● **RECORDS FOR THE EXERCISE**
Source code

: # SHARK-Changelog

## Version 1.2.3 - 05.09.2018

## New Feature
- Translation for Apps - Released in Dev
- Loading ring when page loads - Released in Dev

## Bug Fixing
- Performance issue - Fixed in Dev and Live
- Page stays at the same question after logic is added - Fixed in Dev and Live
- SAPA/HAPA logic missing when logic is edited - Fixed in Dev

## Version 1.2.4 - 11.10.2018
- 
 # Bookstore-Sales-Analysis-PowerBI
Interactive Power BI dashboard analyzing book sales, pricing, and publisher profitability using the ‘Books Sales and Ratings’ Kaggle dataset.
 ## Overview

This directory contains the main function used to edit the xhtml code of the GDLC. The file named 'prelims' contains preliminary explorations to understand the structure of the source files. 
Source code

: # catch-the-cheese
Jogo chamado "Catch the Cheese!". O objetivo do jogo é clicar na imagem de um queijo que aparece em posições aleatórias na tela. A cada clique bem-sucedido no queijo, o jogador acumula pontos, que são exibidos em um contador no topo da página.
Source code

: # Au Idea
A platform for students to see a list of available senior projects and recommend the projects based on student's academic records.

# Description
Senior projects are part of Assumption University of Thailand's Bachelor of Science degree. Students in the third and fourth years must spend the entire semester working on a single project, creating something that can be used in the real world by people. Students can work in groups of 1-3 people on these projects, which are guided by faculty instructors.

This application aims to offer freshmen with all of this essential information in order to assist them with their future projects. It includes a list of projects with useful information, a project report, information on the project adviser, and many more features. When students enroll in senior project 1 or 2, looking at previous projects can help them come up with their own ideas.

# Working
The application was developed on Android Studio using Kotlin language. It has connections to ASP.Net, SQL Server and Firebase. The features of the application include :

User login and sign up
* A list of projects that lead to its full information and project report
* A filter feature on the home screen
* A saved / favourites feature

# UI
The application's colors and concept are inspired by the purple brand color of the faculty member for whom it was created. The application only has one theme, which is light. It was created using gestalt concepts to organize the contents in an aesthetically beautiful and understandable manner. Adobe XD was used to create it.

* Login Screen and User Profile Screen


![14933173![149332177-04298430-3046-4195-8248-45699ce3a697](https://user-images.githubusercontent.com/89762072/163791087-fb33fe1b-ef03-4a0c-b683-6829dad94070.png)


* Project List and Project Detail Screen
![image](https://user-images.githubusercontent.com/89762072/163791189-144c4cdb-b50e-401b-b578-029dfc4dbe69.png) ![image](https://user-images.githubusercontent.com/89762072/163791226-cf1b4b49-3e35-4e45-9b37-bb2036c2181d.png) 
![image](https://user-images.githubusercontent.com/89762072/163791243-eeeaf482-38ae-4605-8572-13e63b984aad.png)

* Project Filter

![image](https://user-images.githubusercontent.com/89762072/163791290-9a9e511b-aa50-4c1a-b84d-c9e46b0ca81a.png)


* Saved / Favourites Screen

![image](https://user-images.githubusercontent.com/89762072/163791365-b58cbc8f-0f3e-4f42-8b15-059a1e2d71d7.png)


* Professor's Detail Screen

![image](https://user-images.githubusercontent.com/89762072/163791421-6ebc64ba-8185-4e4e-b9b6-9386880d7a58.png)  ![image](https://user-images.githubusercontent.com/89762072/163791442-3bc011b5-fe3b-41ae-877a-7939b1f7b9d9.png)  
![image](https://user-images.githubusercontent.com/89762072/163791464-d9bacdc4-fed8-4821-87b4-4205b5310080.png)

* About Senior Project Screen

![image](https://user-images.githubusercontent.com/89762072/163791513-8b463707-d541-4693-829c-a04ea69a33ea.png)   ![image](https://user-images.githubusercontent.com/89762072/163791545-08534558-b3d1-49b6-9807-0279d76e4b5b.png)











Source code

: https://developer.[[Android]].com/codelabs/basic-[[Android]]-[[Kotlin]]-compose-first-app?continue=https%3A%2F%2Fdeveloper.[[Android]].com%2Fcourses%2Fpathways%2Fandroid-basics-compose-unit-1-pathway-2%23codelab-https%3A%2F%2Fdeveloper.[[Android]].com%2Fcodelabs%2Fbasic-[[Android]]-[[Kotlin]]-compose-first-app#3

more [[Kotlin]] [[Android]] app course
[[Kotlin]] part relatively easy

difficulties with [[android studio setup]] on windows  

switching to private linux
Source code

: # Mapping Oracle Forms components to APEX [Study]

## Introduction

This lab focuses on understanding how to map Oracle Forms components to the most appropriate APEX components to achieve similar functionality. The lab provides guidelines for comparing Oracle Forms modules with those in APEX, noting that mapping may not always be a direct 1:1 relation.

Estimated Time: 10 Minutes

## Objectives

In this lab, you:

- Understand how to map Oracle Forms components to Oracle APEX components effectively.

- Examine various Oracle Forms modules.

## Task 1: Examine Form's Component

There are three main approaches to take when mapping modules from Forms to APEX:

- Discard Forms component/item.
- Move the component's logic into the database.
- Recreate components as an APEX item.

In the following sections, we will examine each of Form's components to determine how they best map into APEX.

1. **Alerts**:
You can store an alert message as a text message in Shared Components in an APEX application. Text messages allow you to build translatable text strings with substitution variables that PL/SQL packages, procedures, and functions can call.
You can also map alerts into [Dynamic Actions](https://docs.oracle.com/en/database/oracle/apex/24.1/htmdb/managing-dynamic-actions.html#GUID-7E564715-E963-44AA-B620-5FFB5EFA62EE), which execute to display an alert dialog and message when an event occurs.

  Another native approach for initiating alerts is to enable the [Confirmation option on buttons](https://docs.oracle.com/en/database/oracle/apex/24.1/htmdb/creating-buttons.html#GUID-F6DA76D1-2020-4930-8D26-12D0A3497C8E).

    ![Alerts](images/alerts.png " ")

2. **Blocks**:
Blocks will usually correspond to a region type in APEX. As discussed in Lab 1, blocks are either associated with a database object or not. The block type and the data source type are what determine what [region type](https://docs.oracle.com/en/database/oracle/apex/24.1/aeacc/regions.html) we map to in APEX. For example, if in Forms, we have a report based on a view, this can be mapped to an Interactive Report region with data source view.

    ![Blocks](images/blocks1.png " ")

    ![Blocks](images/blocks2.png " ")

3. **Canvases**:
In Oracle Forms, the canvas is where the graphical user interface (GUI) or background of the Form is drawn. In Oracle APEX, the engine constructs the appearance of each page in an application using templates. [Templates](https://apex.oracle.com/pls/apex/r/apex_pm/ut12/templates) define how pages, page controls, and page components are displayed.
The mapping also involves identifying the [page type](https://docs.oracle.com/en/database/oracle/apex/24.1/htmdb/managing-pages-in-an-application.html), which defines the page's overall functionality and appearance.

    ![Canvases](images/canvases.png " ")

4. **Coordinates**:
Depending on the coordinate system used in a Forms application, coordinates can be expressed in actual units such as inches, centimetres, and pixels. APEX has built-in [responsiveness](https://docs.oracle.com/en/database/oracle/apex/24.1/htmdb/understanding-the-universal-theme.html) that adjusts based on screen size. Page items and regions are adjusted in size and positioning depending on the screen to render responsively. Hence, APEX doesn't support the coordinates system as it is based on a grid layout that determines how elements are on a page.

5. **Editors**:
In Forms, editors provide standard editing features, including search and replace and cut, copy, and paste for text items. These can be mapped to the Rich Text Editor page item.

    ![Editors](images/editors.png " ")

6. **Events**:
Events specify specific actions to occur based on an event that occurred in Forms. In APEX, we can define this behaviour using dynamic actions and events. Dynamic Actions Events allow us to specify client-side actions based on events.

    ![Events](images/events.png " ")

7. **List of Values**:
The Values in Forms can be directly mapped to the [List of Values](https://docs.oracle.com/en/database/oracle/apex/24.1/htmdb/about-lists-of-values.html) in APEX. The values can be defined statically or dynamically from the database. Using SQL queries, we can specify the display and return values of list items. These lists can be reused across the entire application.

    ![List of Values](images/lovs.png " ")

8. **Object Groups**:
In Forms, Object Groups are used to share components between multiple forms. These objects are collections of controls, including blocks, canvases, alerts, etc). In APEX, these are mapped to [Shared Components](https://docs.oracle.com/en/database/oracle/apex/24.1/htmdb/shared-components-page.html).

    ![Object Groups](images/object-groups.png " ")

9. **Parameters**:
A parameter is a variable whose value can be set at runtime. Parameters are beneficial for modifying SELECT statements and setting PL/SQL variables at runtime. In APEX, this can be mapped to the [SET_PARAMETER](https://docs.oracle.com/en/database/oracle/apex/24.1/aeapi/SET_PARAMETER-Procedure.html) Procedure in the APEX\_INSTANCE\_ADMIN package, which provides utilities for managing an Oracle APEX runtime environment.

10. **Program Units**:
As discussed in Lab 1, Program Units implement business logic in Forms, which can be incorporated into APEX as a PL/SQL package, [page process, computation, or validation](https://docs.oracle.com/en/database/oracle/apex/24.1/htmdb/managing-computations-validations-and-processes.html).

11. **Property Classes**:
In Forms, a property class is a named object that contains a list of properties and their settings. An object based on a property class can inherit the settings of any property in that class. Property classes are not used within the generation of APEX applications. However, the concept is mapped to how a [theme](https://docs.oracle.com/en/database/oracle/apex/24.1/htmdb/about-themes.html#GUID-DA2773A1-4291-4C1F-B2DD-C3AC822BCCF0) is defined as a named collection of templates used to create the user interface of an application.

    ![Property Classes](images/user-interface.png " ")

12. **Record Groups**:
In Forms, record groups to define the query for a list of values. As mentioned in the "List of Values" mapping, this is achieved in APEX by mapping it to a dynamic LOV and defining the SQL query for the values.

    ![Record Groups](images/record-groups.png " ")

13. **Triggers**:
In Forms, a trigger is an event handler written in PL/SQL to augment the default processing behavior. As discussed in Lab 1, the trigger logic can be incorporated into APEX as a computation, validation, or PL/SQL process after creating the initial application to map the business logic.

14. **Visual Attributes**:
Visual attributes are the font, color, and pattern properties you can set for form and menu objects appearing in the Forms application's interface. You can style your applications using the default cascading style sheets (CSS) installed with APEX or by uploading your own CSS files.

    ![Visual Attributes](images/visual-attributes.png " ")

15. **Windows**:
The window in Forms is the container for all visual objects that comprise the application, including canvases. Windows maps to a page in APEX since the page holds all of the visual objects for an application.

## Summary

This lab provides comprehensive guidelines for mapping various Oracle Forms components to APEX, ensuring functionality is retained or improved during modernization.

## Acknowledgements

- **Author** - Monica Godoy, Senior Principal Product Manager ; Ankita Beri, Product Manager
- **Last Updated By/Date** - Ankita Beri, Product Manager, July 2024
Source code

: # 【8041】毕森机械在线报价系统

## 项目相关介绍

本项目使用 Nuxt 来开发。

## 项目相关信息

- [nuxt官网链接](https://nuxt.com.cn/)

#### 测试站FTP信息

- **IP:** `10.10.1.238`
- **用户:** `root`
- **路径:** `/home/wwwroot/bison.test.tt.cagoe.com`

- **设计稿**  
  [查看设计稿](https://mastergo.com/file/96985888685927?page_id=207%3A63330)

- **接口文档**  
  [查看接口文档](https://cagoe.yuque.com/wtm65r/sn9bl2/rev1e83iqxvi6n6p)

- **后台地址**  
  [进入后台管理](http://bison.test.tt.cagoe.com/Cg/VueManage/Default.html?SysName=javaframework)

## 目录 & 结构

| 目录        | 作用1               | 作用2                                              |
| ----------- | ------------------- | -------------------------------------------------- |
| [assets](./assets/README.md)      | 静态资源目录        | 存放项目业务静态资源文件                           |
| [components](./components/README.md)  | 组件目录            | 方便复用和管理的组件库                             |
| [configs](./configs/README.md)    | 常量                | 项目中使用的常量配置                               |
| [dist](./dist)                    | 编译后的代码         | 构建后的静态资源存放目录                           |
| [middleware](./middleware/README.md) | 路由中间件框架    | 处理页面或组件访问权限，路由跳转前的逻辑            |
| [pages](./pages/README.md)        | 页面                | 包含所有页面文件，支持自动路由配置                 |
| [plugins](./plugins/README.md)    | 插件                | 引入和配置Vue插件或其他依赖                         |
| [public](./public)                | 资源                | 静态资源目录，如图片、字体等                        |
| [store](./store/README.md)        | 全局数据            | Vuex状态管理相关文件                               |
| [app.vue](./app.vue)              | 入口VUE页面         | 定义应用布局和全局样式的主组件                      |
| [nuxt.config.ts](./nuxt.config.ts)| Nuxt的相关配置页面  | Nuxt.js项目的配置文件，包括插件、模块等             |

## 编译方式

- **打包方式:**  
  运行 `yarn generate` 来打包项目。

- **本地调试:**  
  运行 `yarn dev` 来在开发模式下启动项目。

● **YOUR GOAL**
Take the first line of the material above as the start and the line that contains "- Performance issue - Fixed in Dev and Live" as the end. Output only that span, every line exactly as it stands.

● **RESULT OF THE TASK**
Source code

: # SHARK-Changelog

## Version 1.2.3 - 05.09.2018

## New Feature
- Translation for Apps - Released in Dev
- Loading ring when page loads - Released in Dev

## Bug Fixing
- Performance issue - Fixed in Dev and Live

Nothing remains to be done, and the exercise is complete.